Problem description: Using the data below, copy out all lines with the word "Store".

Entries shown:
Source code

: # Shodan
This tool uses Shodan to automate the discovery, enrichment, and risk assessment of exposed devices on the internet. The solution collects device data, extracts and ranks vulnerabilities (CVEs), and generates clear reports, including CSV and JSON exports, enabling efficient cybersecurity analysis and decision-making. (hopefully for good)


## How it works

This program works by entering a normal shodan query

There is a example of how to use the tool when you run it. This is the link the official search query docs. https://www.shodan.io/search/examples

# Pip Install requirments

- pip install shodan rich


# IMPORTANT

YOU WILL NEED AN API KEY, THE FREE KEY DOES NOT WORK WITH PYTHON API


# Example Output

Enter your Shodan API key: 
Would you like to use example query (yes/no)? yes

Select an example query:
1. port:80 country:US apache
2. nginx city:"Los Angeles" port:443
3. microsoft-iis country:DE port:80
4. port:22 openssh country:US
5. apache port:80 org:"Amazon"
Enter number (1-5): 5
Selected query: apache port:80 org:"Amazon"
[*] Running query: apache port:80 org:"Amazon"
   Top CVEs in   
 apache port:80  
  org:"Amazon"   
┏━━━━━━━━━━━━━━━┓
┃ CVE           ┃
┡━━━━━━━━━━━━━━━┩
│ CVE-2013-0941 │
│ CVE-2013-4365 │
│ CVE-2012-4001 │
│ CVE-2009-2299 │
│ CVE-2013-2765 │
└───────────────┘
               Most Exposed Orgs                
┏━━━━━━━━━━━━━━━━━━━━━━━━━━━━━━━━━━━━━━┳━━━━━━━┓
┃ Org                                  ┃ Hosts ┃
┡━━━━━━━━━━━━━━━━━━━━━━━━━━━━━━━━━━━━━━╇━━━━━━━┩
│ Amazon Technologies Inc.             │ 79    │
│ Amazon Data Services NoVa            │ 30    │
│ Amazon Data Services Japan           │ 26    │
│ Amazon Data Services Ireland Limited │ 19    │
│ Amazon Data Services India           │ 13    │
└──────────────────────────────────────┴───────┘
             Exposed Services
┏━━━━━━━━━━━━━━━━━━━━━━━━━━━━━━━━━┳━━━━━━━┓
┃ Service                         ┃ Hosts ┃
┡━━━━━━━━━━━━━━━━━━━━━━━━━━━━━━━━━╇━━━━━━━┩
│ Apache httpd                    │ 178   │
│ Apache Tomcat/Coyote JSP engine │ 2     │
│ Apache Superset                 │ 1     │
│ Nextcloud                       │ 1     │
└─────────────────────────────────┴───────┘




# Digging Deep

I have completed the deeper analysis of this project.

...

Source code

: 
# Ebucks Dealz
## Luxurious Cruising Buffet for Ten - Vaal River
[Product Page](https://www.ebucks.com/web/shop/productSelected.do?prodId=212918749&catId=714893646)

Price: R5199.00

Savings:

...

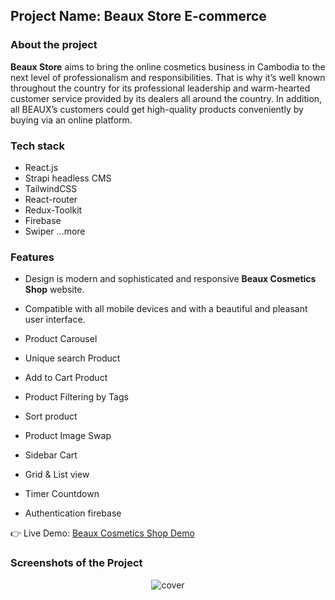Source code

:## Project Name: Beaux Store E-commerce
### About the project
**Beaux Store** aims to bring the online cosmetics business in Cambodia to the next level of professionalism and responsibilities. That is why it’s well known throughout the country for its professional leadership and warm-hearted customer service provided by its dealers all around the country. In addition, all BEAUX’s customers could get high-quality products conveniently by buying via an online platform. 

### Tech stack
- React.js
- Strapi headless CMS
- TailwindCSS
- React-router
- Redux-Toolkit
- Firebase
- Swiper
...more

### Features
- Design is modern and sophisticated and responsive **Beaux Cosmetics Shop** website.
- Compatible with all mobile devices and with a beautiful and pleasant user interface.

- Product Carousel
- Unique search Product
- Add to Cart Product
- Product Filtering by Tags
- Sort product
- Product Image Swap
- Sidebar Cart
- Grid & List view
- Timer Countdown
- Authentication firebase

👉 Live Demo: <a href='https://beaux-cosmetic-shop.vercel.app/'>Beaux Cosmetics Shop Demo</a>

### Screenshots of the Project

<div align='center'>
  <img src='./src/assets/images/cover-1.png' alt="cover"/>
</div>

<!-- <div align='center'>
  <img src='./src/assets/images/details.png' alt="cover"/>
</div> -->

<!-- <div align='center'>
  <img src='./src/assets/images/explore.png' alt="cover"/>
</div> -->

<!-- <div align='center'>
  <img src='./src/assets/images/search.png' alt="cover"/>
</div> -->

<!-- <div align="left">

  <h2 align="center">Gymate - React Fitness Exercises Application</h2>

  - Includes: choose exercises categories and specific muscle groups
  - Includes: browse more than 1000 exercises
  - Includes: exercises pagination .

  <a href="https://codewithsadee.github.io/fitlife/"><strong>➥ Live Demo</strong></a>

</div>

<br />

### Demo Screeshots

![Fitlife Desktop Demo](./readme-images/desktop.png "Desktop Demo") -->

Your solution:
:## Project Name: Beaux Store E-commerce
**Beaux Store** aims to bring the online cosmetics business in Cambodia to the next level of professionalism and responsibilities. That is why it’s well known throughout the country for its professional leadership and warm-hearted customer service provided by its dealers all around the country. In addition, all BEAUX’s customers could get high-quality products conveniently by buying via an online platform. 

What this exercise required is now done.